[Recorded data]
• • • • • • •
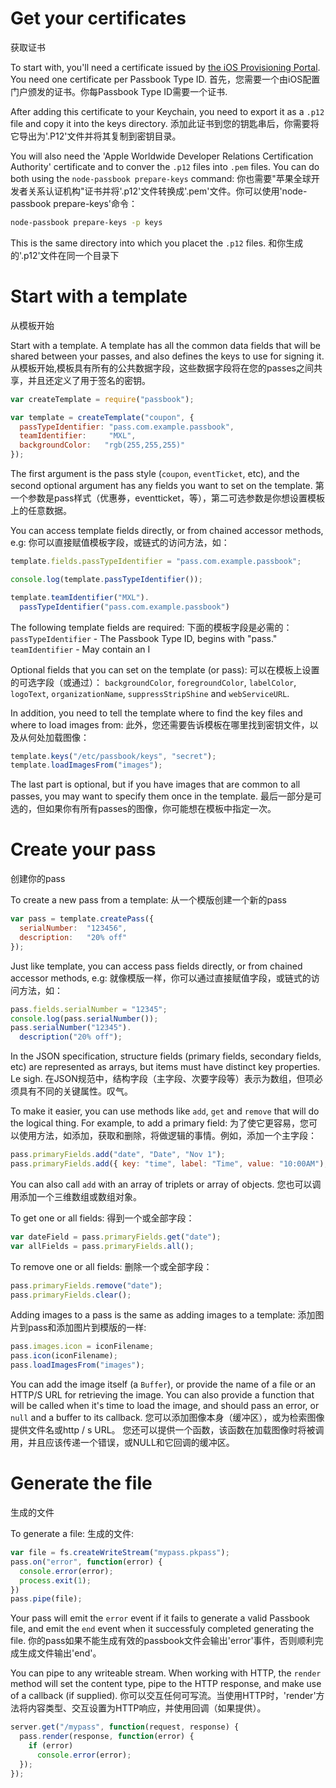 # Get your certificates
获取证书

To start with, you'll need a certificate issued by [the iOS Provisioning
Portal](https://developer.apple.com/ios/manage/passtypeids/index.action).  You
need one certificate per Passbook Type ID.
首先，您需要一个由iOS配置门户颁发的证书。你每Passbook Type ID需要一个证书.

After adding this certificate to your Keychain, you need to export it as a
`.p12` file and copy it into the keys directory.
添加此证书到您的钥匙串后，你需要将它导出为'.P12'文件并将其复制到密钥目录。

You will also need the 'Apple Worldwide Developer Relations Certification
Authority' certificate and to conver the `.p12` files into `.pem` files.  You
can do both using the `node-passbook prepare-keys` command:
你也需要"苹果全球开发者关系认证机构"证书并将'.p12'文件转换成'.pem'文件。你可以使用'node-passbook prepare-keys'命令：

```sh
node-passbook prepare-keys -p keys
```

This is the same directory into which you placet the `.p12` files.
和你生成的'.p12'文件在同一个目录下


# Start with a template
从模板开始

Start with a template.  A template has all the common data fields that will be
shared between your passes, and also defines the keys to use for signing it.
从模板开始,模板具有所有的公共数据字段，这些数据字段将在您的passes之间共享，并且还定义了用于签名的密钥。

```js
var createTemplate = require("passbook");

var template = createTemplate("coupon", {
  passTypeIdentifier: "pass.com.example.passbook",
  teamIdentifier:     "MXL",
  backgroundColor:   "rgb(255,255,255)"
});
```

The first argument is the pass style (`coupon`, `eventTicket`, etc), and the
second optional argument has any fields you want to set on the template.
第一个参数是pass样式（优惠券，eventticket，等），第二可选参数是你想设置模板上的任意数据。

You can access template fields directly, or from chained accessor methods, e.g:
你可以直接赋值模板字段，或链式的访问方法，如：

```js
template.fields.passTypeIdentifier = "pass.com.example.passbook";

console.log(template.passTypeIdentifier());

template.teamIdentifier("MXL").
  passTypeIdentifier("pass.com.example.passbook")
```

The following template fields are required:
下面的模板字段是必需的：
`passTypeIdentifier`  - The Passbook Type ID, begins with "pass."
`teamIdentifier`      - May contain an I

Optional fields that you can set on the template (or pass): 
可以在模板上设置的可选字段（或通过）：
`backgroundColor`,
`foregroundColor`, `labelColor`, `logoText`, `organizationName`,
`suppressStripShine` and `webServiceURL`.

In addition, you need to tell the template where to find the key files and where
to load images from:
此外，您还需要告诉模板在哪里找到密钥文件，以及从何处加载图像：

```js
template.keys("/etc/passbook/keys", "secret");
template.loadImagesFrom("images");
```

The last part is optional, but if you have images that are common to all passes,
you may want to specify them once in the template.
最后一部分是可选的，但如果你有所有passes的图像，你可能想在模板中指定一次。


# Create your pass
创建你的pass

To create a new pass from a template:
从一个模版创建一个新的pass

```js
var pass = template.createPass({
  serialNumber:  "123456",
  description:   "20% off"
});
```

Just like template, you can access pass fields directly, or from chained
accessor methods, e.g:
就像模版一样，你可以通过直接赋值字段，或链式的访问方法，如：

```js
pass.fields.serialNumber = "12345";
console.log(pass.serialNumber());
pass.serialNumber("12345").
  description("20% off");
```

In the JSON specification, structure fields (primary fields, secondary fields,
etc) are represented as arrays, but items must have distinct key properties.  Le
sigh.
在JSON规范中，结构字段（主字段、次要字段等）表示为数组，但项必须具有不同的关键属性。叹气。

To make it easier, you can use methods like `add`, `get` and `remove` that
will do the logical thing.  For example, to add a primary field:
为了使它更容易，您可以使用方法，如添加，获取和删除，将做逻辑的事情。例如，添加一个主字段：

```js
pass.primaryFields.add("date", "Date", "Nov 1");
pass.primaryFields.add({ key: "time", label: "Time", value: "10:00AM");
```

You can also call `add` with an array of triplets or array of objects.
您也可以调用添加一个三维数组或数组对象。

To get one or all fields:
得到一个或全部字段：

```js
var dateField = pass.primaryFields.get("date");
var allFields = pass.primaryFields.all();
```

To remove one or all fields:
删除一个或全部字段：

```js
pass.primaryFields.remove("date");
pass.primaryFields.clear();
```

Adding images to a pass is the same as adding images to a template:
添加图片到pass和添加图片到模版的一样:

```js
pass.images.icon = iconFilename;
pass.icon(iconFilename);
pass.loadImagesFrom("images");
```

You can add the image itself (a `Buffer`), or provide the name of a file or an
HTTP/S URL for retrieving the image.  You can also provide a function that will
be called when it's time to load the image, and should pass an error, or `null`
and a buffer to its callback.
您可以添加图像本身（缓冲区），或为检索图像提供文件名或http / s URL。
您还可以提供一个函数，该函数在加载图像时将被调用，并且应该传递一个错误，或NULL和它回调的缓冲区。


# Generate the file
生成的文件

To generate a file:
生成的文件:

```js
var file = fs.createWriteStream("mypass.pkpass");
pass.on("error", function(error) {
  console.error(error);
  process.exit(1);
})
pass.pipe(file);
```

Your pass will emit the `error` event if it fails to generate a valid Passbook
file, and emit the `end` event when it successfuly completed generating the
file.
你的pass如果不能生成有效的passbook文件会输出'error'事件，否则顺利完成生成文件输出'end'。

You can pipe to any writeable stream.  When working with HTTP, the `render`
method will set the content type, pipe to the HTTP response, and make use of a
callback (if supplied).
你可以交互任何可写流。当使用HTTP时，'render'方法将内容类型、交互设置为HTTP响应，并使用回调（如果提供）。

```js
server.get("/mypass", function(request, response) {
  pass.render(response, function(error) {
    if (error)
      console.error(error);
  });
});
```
• • • • • • •
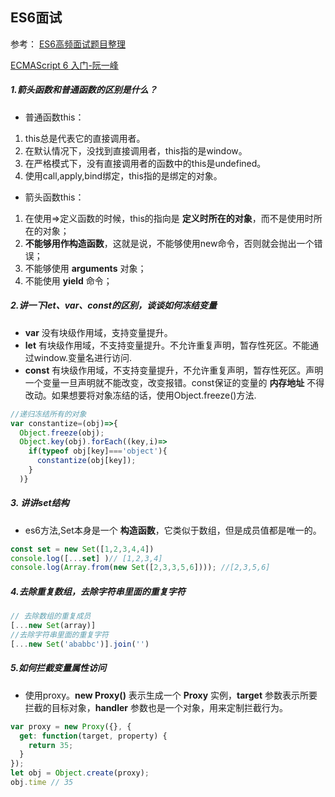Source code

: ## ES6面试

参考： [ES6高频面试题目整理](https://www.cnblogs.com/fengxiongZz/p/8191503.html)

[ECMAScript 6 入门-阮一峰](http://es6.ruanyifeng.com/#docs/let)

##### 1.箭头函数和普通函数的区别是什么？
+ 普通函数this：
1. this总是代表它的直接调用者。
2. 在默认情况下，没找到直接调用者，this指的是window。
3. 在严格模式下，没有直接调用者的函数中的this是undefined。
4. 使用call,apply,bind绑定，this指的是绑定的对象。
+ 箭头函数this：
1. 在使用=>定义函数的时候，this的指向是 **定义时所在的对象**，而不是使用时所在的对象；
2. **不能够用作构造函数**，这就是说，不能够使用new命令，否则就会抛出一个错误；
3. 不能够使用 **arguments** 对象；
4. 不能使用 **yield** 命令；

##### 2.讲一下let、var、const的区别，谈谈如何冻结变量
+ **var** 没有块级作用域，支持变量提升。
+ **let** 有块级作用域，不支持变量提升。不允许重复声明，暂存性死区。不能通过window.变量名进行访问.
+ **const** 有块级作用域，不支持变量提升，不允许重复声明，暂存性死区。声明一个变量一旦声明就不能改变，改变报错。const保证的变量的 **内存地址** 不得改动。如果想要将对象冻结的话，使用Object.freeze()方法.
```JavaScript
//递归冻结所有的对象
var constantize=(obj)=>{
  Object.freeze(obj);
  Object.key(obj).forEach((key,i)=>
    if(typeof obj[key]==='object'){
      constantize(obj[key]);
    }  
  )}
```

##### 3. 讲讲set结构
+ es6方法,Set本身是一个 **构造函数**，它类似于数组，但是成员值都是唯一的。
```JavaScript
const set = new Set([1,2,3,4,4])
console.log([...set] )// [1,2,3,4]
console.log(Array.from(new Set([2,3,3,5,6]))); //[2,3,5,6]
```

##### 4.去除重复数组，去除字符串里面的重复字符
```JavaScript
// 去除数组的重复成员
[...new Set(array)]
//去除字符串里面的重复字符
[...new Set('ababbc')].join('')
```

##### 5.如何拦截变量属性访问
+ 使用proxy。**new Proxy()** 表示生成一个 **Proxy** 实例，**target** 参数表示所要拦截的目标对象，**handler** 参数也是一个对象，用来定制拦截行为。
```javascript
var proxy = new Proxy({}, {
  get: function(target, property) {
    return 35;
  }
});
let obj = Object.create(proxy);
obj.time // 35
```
• • • • • • •
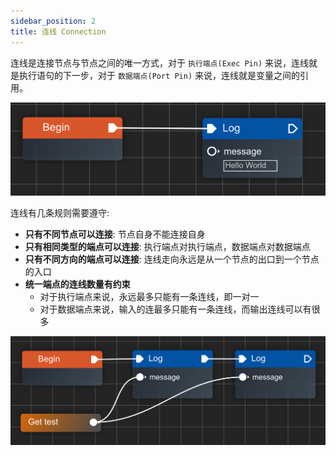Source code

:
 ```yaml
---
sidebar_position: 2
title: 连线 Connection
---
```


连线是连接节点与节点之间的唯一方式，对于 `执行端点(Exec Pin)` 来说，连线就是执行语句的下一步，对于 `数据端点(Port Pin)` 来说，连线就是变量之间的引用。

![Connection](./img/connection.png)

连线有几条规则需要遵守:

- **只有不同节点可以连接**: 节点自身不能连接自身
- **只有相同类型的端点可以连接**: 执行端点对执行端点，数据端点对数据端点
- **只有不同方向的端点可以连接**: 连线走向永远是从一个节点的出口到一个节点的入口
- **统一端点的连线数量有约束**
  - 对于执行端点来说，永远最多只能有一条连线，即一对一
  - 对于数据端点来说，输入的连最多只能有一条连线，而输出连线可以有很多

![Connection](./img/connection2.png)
• • • • • • •
TASK STATEMENT >>
Among the records above, a stretch begins at the line containing "The last part" and ends at the line containing "您还可以提供一个函数，该函数". Restate that stretch word for word, and nothing else.

RESULT >>
The last part is optional, but if you have images that are common to all passes,
you may want to specify them once in the template.
最后一部分是可选的，但如果你有所有passes的图像，你可能想在模板中指定一次。


# Create your pass
创建你的pass

To create a new pass from a template:
从一个模版创建一个新的pass

```js
var pass = template.createPass({
  serialNumber:  "123456",
  description:   "20% off"
});
```

Just like template, you can access pass fields directly, or from chained
accessor methods, e.g:
就像模版一样，你可以通过直接赋值字段，或链式的访问方法，如：

```js
pass.fields.serialNumber = "12345";
console.log(pass.serialNumber());
pass.serialNumber("12345").
  description("20% off");
```

In the JSON specification, structure fields (primary fields, secondary fields,
etc) are represented as arrays, but items must have distinct key properties.  Le
sigh.
在JSON规范中，结构字段（主字段、次要字段等）表示为数组，但项必须具有不同的关键属性。叹气。

To make it easier, you can use methods like `add`, `get` and `remove` that
will do the logical thing.  For example, to add a primary field:
为了使它更容易，您可以使用方法，如添加，获取和删除，将做逻辑的事情。例如，添加一个主字段：

```js
pass.primaryFields.add("date", "Date", "Nov 1");
pass.primaryFields.add({ key: "time", label: "Time", value: "10:00AM");
```

You can also call `add` with an array of triplets or array of objects.
您也可以调用添加一个三维数组或数组对象。

To get one or all fields:
得到一个或全部字段：

```js
var dateField = pass.primaryFields.get("date");
var allFields = pass.primaryFields.all();
```

To remove one or all fields:
删除一个或全部字段：

```js
pass.primaryFields.remove("date");
pass.primaryFields.clear();
```

Adding images to a pass is the same as adding images to a template:
添加图片到pass和添加图片到模版的一样:

```js
pass.images.icon = iconFilename;
pass.icon(iconFilename);
pass.loadImagesFrom("images");
```

You can add the image itself (a `Buffer`), or provide the name of a file or an
HTTP/S URL for retrieving the image.  You can also provide a function that will
be called when it's time to load the image, and should pass an error, or `null`
and a buffer to its callback.
您可以添加图像本身（缓冲区），或为检索图像提供文件名或http / s URL。
您还可以提供一个函数，该函数在加载图像时将被调用，并且应该传递一个错误，或NULL和它回调的缓冲区。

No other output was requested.